Areas that the company will focus on in the coming years are a project to increase its onegigabyte network to two-and-a-half gigabytes in the short-term, while achieving 10 gigabytes is the ultimate goal. Telenet will also push fibre deeper into its network and enhance its commitment to 5G mobile technology.
“We’ve always been a market leader in innovation and we will continue to be that,” John promises. The onus will also be on creating initiatives to retain the loyalty of its customers, such as the new linear sports channel it added to its basic offering earlier this year.
The new Play Sports Open channel offers all Telenet TV customers access to a range of matches from different competitions including Premier League football, European League, Eredivisie, ATP and WTA Tennis, Belgian Hockey and Basketball, Cyclo-cross, Formula 1 and MXGP.
Meanwhile, John is confident that growth will continue as Telenet pursues an overarching strategy of “customer intimacy”, enabled by its investments in data, analytics and engineering, as well as its new agile workforce and operating model.
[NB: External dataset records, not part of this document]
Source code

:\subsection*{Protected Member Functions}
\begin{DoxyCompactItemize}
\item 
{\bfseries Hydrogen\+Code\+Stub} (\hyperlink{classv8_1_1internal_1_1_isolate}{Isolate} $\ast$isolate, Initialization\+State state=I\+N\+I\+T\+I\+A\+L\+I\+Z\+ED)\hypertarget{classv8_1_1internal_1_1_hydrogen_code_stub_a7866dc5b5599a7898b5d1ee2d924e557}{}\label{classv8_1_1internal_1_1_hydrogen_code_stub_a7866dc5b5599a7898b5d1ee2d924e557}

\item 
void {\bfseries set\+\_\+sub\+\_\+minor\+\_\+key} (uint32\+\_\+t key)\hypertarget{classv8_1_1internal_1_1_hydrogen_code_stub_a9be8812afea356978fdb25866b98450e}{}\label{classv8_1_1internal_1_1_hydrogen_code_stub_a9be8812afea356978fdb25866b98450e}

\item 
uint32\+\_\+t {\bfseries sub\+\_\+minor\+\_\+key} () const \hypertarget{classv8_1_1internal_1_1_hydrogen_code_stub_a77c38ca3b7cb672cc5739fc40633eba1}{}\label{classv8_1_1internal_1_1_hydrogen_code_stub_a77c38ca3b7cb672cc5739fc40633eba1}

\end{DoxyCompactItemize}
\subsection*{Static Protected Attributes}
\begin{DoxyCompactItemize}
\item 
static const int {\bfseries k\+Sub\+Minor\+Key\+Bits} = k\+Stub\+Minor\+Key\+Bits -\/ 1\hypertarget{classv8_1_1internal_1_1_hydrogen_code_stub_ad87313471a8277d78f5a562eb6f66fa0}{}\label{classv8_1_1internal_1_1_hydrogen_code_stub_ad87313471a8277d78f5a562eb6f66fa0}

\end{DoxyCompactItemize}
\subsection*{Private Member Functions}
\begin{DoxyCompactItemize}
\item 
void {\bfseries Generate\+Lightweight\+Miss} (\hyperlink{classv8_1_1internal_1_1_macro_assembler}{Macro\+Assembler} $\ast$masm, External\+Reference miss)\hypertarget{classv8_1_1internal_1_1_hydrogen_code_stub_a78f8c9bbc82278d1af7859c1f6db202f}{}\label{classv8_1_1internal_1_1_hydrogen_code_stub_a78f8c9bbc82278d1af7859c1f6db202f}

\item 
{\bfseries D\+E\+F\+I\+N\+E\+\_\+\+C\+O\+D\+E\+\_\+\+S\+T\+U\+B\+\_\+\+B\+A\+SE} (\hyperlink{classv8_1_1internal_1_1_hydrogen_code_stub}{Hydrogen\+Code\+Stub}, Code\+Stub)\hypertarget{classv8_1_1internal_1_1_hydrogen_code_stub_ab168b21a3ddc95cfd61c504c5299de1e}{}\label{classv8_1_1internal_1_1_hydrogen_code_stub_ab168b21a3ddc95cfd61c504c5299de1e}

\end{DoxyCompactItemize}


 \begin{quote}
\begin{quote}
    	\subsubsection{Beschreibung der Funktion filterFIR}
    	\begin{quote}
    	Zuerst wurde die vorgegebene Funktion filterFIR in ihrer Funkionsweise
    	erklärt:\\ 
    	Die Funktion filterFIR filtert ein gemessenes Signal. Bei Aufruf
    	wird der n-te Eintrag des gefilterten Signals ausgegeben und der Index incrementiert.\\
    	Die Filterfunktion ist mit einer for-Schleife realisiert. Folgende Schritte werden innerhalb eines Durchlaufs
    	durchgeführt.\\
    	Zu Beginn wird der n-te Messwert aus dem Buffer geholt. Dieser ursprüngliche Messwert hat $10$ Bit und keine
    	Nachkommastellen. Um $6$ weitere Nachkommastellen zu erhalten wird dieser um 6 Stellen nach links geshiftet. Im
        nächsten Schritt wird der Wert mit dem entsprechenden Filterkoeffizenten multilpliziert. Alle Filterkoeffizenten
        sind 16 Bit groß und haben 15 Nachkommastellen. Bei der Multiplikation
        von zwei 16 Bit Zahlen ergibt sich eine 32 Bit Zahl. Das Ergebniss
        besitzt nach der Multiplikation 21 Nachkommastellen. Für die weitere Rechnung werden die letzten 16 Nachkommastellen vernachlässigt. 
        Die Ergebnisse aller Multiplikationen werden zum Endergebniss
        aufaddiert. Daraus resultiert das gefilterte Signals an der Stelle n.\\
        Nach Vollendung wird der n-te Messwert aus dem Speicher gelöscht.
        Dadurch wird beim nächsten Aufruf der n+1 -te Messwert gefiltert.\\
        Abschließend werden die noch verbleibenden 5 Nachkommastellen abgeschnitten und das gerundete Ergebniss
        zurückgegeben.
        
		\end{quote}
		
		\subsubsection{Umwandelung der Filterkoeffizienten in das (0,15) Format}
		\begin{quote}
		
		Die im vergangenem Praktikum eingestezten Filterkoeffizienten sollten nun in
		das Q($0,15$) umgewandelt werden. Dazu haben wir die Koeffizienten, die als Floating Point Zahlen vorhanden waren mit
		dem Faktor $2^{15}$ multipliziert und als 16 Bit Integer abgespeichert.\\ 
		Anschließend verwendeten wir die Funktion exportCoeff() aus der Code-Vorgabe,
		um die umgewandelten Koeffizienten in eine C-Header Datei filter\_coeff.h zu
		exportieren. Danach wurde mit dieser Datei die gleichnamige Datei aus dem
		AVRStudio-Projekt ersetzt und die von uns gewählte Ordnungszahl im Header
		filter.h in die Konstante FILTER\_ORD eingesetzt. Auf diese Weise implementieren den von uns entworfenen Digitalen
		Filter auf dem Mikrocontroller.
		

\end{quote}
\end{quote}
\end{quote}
The company’s strong sense of purpose also feeds into this strategy.
“We are in a period of dramatic disruption, so as an organisation, we have to meet that challenge by being extremely versatile, extremely innovative and I think extremely optimistic about our future and the role that we have to play in a world that’s becoming increasingly connected and digital,” John says. “I mean, is there any other service that people use 18 hours a day, seven days a week?”